== DATASET CONTENT ==
+--
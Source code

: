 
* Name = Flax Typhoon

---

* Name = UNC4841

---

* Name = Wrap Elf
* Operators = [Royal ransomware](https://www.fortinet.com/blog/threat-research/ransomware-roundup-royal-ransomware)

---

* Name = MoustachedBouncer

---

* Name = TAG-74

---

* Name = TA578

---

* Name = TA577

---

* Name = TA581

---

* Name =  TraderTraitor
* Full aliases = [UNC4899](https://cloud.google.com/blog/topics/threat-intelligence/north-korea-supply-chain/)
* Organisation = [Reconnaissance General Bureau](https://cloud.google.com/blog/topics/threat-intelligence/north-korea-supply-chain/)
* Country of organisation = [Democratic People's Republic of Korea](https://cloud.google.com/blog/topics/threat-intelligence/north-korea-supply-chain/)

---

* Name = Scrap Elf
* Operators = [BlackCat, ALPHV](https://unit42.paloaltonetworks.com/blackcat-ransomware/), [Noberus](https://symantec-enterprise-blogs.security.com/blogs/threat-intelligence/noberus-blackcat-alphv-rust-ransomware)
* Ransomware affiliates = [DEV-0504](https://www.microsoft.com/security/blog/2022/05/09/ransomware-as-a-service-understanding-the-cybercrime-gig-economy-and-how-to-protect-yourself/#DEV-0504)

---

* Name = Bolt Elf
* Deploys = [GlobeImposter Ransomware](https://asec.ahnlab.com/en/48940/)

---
+--
== WORK ORDER ==
Determine how many lines of the data above hold the word "topics". Output that number only.

== TASK SOLUTION ==
3